In the entries that follow, how many lines contain the word "komunikacyjny"? Answer with the number only.

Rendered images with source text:
-*-*-

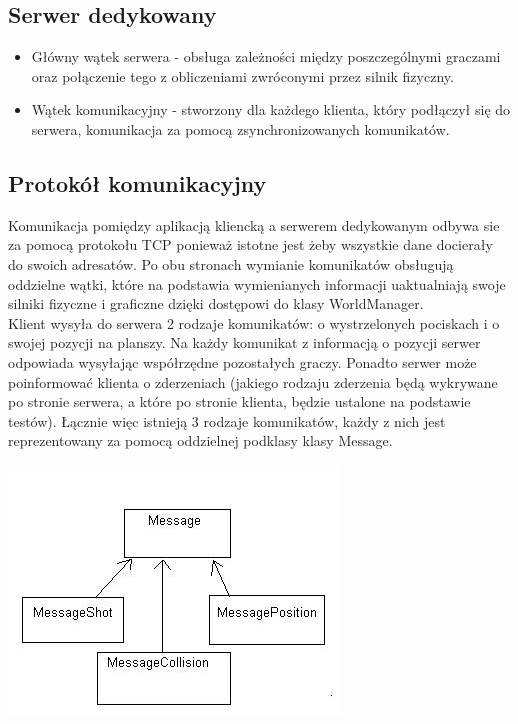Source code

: \documentclass[12pt,a4paper,twoside]{article}
\begin{document}
\subsection{Serwer dedykowany}

\begin{itemize}
\item Główny wątek serwera - obsługa zależności między poszczególnymi graczami oraz połączenie tego z obliczeniami zwróconymi przez silnik fizyczny.
\item Wątek komunikacyjny - stworzony dla każdego klienta, który podłączył się do serwera, komunikacja za pomocą zsynchronizowanych komunikatów.
\end{itemize}

\subsection{Protokół komunikacyjny}
Komunikacja pomiędzy aplikacją kliencką a serwerem dedykowanym odbywa sie za pomocą protokołu TCP ponieważ istotne jest żeby wszystkie dane docierały do swoich adresatów. Po obu stronach wymianie komunikatów obsługują oddzielne wątki, które na podstawia wymienianych informacji uaktualniają swoje silniki fizyczne i graficzne dzięki dostępowi do klasy WorldManager. \\
\newline
Klient wysyła do serwera 2 rodzaje komunikatów: o wystrzelonych pociskach i o swojej pozycji na planszy. Na każdy komunikat z informacją o pozycji serwer odpowiada wysyłając współrzędne pozostałych graczy. Ponadto serwer może poinformować klienta o zderzeniach (jakiego rodzaju zderzenia będą wykrywane po stronie serwera, a które po stronie klienta, będzie ustalone na podstawie testów). Łącznie więc istnieją 3 rodzaje komunikatów, każdy z nich jest reprezentowany za pomocą oddzielnej podklasy klasy Message.

\includegraphics{pics/message.jpg}
\end{document}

-*-*-

*Response to this task*
2